In how many lines of the records below does the word "while" appear? Reply with the number only.

(Data excerpts)
Start of Block

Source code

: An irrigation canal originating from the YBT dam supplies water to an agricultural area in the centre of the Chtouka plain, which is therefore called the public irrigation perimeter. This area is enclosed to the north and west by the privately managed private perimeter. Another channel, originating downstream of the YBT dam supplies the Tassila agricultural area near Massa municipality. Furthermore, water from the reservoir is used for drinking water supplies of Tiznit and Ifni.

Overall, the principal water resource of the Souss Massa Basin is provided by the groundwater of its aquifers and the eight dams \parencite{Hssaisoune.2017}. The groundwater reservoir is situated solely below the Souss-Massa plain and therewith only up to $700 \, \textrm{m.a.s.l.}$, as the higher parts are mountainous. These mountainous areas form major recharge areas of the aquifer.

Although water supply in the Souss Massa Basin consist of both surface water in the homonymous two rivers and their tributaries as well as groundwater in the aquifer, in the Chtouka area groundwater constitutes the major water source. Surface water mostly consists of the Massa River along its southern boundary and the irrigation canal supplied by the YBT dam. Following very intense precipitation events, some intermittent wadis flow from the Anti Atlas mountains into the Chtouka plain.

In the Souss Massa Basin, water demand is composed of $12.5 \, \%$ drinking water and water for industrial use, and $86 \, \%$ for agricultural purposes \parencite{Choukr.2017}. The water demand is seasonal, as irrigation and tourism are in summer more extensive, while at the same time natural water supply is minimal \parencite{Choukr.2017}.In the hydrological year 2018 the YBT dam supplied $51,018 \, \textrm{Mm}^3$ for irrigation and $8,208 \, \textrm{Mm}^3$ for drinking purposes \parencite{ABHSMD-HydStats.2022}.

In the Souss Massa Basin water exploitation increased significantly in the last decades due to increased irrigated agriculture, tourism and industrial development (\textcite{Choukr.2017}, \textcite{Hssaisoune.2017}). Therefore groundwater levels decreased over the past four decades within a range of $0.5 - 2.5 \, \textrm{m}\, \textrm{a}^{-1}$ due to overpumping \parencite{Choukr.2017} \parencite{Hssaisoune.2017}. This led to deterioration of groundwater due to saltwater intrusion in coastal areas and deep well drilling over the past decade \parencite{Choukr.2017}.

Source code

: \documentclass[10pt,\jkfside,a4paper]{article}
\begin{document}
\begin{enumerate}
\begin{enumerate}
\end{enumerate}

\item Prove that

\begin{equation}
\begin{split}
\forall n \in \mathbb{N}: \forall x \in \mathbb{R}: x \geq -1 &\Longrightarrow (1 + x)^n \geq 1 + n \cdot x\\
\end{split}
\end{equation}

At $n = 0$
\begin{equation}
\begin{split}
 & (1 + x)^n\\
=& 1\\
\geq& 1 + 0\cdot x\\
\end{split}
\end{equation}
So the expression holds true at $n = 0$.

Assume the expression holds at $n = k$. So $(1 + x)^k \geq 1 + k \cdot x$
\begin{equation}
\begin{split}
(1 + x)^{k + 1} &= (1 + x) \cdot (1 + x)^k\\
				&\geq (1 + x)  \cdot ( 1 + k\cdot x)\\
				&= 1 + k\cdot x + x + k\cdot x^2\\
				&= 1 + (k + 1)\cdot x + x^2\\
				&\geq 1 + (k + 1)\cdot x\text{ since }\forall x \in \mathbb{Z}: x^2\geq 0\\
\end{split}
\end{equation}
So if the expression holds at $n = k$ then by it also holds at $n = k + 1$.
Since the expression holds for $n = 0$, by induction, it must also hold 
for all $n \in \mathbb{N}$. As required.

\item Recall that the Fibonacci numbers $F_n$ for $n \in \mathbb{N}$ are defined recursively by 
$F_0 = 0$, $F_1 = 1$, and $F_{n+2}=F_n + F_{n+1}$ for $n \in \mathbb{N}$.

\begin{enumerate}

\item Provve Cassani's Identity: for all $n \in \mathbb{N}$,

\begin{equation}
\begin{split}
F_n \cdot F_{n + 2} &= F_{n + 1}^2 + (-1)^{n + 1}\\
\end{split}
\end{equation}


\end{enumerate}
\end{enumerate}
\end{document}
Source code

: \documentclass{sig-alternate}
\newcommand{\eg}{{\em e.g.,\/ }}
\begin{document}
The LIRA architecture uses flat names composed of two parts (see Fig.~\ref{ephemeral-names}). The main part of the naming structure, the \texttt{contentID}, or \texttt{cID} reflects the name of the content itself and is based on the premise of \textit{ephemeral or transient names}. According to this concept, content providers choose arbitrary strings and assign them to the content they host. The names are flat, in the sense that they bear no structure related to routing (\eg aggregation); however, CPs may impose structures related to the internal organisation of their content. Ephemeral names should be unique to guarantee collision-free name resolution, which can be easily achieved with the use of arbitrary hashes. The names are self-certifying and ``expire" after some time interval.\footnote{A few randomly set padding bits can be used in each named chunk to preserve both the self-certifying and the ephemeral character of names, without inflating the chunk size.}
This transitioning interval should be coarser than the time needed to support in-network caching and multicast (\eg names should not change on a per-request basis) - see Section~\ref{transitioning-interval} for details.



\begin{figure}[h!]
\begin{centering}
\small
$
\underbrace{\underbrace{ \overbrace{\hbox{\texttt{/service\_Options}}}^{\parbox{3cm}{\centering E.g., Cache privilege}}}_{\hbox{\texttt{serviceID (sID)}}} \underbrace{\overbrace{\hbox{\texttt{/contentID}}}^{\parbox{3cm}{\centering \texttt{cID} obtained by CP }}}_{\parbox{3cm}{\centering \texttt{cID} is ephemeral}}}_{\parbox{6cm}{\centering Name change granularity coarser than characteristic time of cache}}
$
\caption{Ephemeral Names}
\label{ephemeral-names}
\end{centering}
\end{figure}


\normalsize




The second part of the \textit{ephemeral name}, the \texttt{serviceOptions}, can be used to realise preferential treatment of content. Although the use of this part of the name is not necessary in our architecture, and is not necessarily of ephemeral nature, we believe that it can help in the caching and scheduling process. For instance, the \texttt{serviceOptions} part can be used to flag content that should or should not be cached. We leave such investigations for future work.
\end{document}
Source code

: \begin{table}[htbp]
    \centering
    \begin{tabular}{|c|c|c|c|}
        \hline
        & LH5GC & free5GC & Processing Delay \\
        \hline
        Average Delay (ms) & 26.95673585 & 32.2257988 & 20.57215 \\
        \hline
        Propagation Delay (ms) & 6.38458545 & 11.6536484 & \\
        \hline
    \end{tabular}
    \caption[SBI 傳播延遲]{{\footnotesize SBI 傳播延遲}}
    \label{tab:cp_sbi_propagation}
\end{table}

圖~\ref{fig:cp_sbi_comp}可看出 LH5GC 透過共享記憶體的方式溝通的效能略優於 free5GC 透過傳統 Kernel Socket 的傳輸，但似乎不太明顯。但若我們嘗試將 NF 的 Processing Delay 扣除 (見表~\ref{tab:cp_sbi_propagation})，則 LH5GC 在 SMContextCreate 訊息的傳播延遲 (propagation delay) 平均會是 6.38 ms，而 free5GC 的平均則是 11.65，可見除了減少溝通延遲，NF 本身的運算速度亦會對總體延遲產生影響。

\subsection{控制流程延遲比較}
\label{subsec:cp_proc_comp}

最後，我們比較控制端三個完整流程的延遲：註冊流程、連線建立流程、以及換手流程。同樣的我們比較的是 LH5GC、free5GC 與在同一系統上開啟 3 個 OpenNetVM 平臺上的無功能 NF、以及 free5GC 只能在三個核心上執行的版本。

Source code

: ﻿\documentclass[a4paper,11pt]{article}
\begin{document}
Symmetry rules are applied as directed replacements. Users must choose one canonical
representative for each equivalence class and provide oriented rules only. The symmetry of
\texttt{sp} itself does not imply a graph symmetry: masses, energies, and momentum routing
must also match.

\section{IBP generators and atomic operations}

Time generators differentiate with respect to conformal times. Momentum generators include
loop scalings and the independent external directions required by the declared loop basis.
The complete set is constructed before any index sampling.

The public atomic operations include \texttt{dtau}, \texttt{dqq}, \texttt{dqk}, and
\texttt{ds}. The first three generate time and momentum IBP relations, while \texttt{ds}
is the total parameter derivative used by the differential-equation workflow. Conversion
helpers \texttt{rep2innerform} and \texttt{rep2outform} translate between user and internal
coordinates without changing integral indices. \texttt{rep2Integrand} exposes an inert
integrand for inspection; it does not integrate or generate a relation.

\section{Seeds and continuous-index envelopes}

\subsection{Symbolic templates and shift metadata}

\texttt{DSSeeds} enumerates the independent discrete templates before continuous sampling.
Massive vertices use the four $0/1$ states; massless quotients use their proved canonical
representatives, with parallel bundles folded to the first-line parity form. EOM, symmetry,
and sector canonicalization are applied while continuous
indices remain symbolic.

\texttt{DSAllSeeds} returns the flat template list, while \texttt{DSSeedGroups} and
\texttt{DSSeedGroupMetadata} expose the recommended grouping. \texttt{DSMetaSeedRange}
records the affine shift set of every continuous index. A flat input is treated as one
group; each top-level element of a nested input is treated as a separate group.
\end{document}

End of Block

SOLUTION
4